The study also found that most Americans, 68%, would feel welcome in church if they were mentally ill. Ed Stetzer, president of LifeWay Research, told The Huffington Post that he wasn’t surprised by the results. “Pastors often find themselves as first responders of sorts to persons struggling with mental illness. So, churches have always been places that have cared and engaged on these issues. Thus, the fact that 2/3 would say they’d be welcome seems as expected. I imagine they’d say they same thing about a Jewish synagogue,” he said.
With regard to the specific breakdown of responders, Stetzer commented, “The other thing that was interesting to me was that the people most likely to say that they’d feel welcome in church are the people who go to church. The folks who don’t go are likely to say they would not feel welcome. So it could be that people who come to church have experienced church as a caring place. “
In a blog about the survey, Stetzer, expressed his gladness that many Americans see churches as a place of welcome, though he worries that “he worries some Christians see mental illness as a character flaw rather than a medical condition.”
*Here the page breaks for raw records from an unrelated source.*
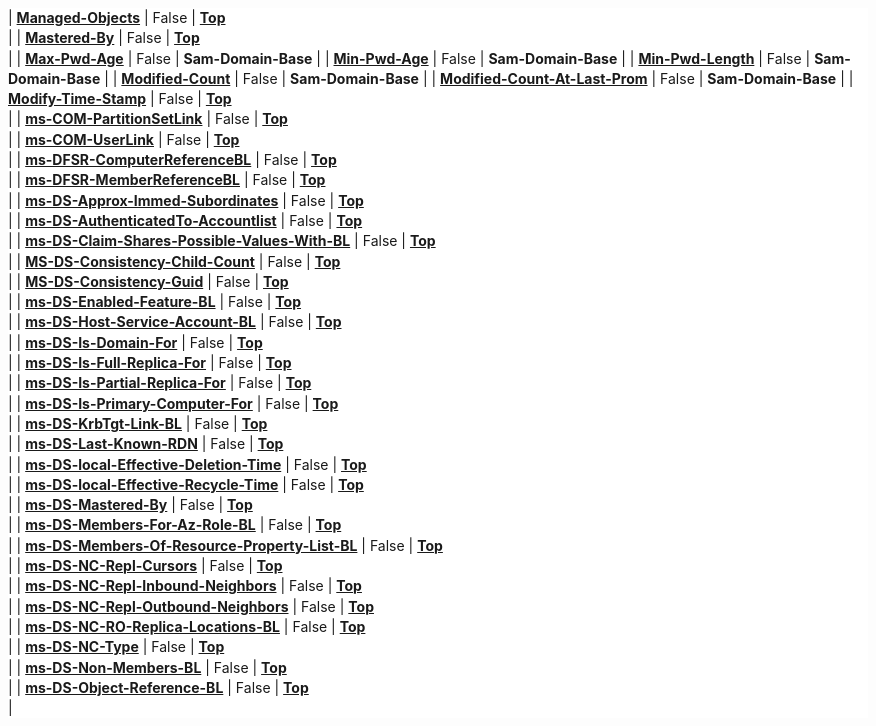 | [**Managed-Objects**](a-managedobjects.md)                                                  | False     | [**Top**](c-top.md)<br/>                     |
| [**Mastered-By**](a-masteredby.md)                                                          | False     | [**Top**](c-top.md)<br/>                     |
| [**Max-Pwd-Age**](a-maxpwdage.md)                                                           | False     | **Sam-Domain-Base**                                 |
| [**Min-Pwd-Age**](a-minpwdage.md)                                                           | False     | **Sam-Domain-Base**                                 |
| [**Min-Pwd-Length**](a-minpwdlength.md)                                                     | False     | **Sam-Domain-Base**                                 |
| [**Modified-Count**](a-modifiedcount.md)                                                    | False     | **Sam-Domain-Base**                                 |
| [**Modified-Count-At-Last-Prom**](a-modifiedcountatlastprom.md)                             | False     | **Sam-Domain-Base**                                 |
| [**Modify-Time-Stamp**](a-modifytimestamp.md)                                               | False     | [**Top**](c-top.md)<br/>                     |
| [**ms-COM-PartitionSetLink**](a-mscom-partitionsetlink.md)                                  | False     | [**Top**](c-top.md)<br/>                     |
| [**ms-COM-UserLink**](a-mscom-userlink.md)                                                  | False     | [**Top**](c-top.md)<br/>                     |
| [**ms-DFSR-ComputerReferenceBL**](a-msdfsr-computerreferencebl.md)                          | False     | [**Top**](c-top.md)<br/>                     |
| [**ms-DFSR-MemberReferenceBL**](a-msdfsr-memberreferencebl.md)                              | False     | [**Top**](c-top.md)<br/>                     |
| [**ms-DS-Approx-Immed-Subordinates**](a-msds-approx-immed-subordinates.md)                  | False     | [**Top**](c-top.md)<br/>                     |
| [**ms-DS-AuthenticatedTo-Accountlist**](a-msds-authenticatedtoaccountlist.md)               | False     | [**Top**](c-top.md)<br/>                     |
| [**ms-DS-Claim-Shares-Possible-Values-With-BL**](a-msds-claimsharespossiblevalueswithbl.md) | False     | [**Top**](c-top.md)<br/>                     |
| [**MS-DS-Consistency-Child-Count**](a-ms-ds-consistencychildcount.md)                       | False     | [**Top**](c-top.md)<br/>                     |
| [**MS-DS-Consistency-Guid**](a-ms-ds-consistencyguid.md)                                    | False     | [**Top**](c-top.md)<br/>                     |
| [**ms-DS-Enabled-Feature-BL**](a-msds-enabledfeaturebl.md)                                  | False     | [**Top**](c-top.md)<br/>                     |
| [**ms-DS-Host-Service-Account-BL**](a-msds-hostserviceaccountbl.md)                         | False     | [**Top**](c-top.md)<br/>                     |
| [**ms-DS-Is-Domain-For**](a-msds-isdomainfor.md)                                            | False     | [**Top**](c-top.md)<br/>                     |
| [**ms-DS-Is-Full-Replica-For**](a-msds-isfullreplicafor.md)                                 | False     | [**Top**](c-top.md)<br/>                     |
| [**ms-DS-Is-Partial-Replica-For**](a-msds-ispartialreplicafor.md)                           | False     | [**Top**](c-top.md)<br/>                     |
| [**ms-DS-Is-Primary-Computer-For**](a-msds-isprimarycomputerfor.md)                         | False     | [**Top**](c-top.md)<br/>                     |
| [**ms-DS-KrbTgt-Link-BL**](a-msds-krbtgtlinkbl.md)                                          | False     | [**Top**](c-top.md)<br/>                     |
| [**ms-DS-Last-Known-RDN**](a-msds-lastknownrdn.md)                                          | False     | [**Top**](c-top.md)<br/>                     |
| [**ms-DS-local-Effective-Deletion-Time**](a-msds-localeffectivedeletiontime.md)             | False     | [**Top**](c-top.md)<br/>                     |
| [**ms-DS-local-Effective-Recycle-Time**](a-msds-localeffectiverecycletime.md)               | False     | [**Top**](c-top.md)<br/>                     |
| [**ms-DS-Mastered-By**](a-msds-masteredby.md)                                               | False     | [**Top**](c-top.md)<br/>                     |
| [**ms-DS-Members-For-Az-Role-BL**](a-msds-membersforazrolebl.md)                            | False     | [**Top**](c-top.md)<br/>                     |
| [**ms-DS-Members-Of-Resource-Property-List-BL**](a-msds-membersofresourcepropertylistbl.md) | False     | [**Top**](c-top.md)<br/>                     |
| [**ms-DS-NC-Repl-Cursors**](a-msds-ncreplcursors.md)                                        | False     | [**Top**](c-top.md)<br/>                     |
| [**ms-DS-NC-Repl-Inbound-Neighbors**](a-msds-ncreplinboundneighbors.md)                     | False     | [**Top**](c-top.md)<br/>                     |
| [**ms-DS-NC-Repl-Outbound-Neighbors**](a-msds-ncreploutboundneighbors.md)                   | False     | [**Top**](c-top.md)<br/>                     |
| [**ms-DS-NC-RO-Replica-Locations-BL**](a-msds-nc-ro-replica-locations-bl.md)                | False     | [**Top**](c-top.md)<br/>                     |
| [**ms-DS-NC-Type**](a-msds-nctype.md)                                                       | False     | [**Top**](c-top.md)<br/>                     |
| [**ms-DS-Non-Members-BL**](a-msds-nonmembersbl.md)                                          | False     | [**Top**](c-top.md)<br/>                     |
| [**ms-DS-Object-Reference-BL**](a-msds-objectreferencebl.md)                                | False     | [**Top**](c-top.md)<br/>                     |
“They forget that the key part of mental illness is the word ‘illness,’” he said. “In a typical evangelical church, half the people believe mental illness can be solved by prayer and Bible study alone.”
Mental illness and the church have been tragically intertwined in the news this week as Rick Warren of Saddleback Church spoke to the media for the first time since the suicide of his son, Matthew Warren. “I never questioned my faith in God; I questioned God’s plan,” Rick Warren said in the CNN interview. “God isn’t to blame for my son’s death. My son took his life. It was his choice.”
The LifeWay poll revealed that 54% of Americans believe that churches should do more to preventing suicide, and 64% of evangelical, fundamentalist, or born-again Christians share that conviction.
Tim Clinton, president of the American Association of Christian Counselors, agrees that spirituality can have a positive role in treating mental illness, calling it, “soul care.”
The results are drawn from a telephone survey conducted between Sept. 6-10, 2013, among a “random sample of Americans representative of the U.S. population of adults,” according to the LifeWay website. They say that “the sample size of 1,001 provides 95 percent confidence that the sampling error does not exceed +3.1 percentage points.”